Three Years at Acquia

Today marks my third anniversary of working at Acquia. This job has been more stressful than I imagined it but also with more laughs, learning and love than I imagined. Today was a good example, where an issue affected multiple customers and I ended up being the communications lead for the problem, but through teamwork and empathy we each played our part and kept things as light as possible while we figured out what was wrong.

I’m not saying I don’t love sleep, but every day I’ve looked forward to getting to the office and on the video hangout to work with my colleagues. There has never been a day where I wanted to get the hell out of there, and compared to previous jobs in my career, I never went home so exhausted that I couldn't do anything else.

The week leading up today has led to reflection around what it means to do essentially the same thing at the same spot in the organization chart for 3 years, and the challenges associated with working in a different city than my colleagues. A situation with the product developed by the team in Toronto led to a senior engineer realizing the value of having me in the same room, though, and while it took 2 days to pound on what was ailing the system, I was happy about the response to me as a customer support representative, that is, someone with a technical ability and confidence with technology with an understanding of the processes. The only regret of those past two days is I didn't get to show how the Support organization works as a team, but I am happy to have been able to showcase the access level and responsibility we're trusted with, and our orientation and reputation towards being as helpful as possible.

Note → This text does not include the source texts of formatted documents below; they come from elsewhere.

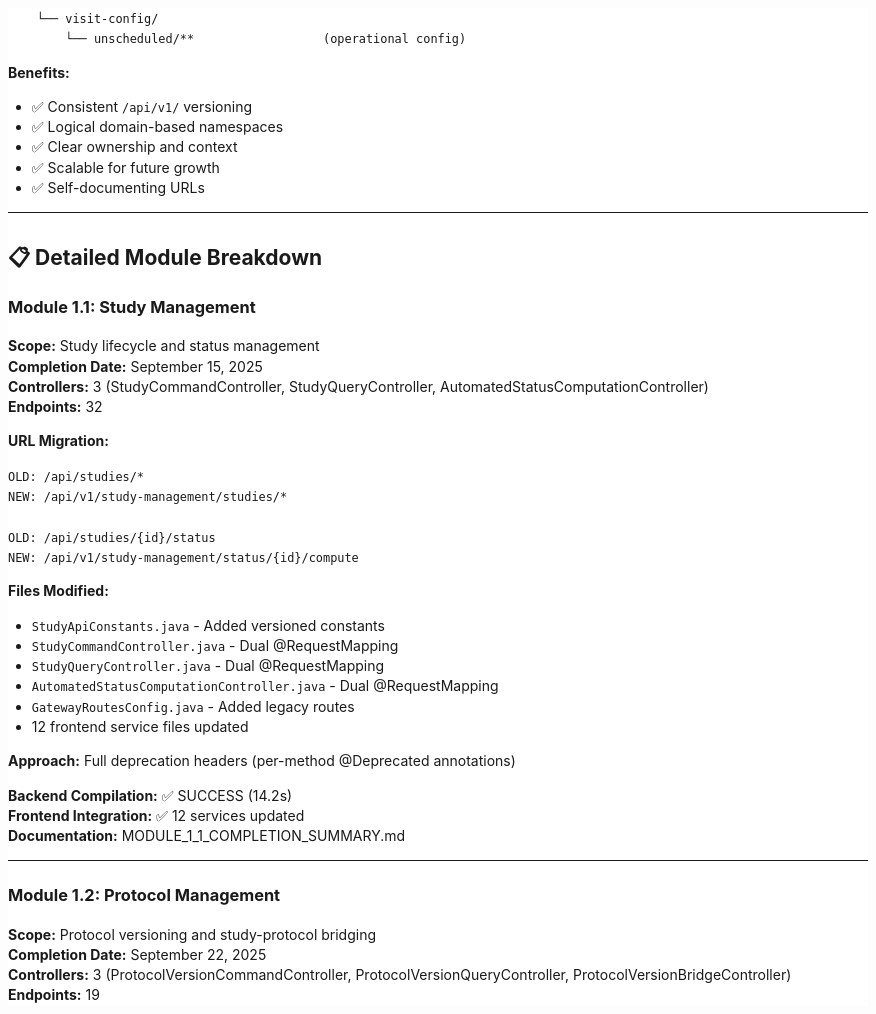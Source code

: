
 ```
    └── visit-config/
        └── unscheduled/**                  (operational config)
```

**Benefits:**
- ✅ Consistent `/api/v1/` versioning
- ✅ Logical domain-based namespaces
- ✅ Clear ownership and context
- ✅ Scalable for future growth
- ✅ Self-documenting URLs

---

## 📋 Detailed Module Breakdown

### Module 1.1: Study Management

**Scope:** Study lifecycle and status management  
**Completion Date:** September 15, 2025  
**Controllers:** 3 (StudyCommandController, StudyQueryController, AutomatedStatusComputationController)  
**Endpoints:** 32

**URL Migration:**
```
OLD: /api/studies/*
NEW: /api/v1/study-management/studies/*

OLD: /api/studies/{id}/status
NEW: /api/v1/study-management/status/{id}/compute
```

**Files Modified:**
- `StudyApiConstants.java` - Added versioned constants
- `StudyCommandController.java` - Dual @RequestMapping
- `StudyQueryController.java` - Dual @RequestMapping
- `AutomatedStatusComputationController.java` - Dual @RequestMapping
- `GatewayRoutesConfig.java` - Added legacy routes
- 12 frontend service files updated

**Approach:** Full deprecation headers (per-method @Deprecated annotations)

**Backend Compilation:** ✅ SUCCESS (14.2s)  
**Frontend Integration:** ✅ 12 services updated  
**Documentation:** MODULE_1_1_COMPLETION_SUMMARY.md

---

### Module 1.2: Protocol Management

**Scope:** Protocol versioning and study-protocol bridging  
**Completion Date:** September 22, 2025  
**Controllers:** 3 (ProtocolVersionCommandController, ProtocolVersionQueryController, ProtocolVersionBridgeController)  
**Endpoints:** 19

This week's work anniversary has also rejuvenated thoughts around levelling up. Chelsey Troy’s Levelling Up series tackles the subject of programming. In reading it, I was inspired to think more broadly about levelling up as a person. Getting in the swing of cooking for myself, joining an executive, seriously investing in hobbies, involving myself with the neighbourhood association, all those are all things I started after moving to Toronto. I think of taking care of my physical health, taking all opportunities to socialize (even if they have tended to be mostly over video, and taking advantage of the general situation of living in Canada's biggest and therefore best city, but I also think of what skills are going to be of most use in my 40s and what I don't have to do anymore.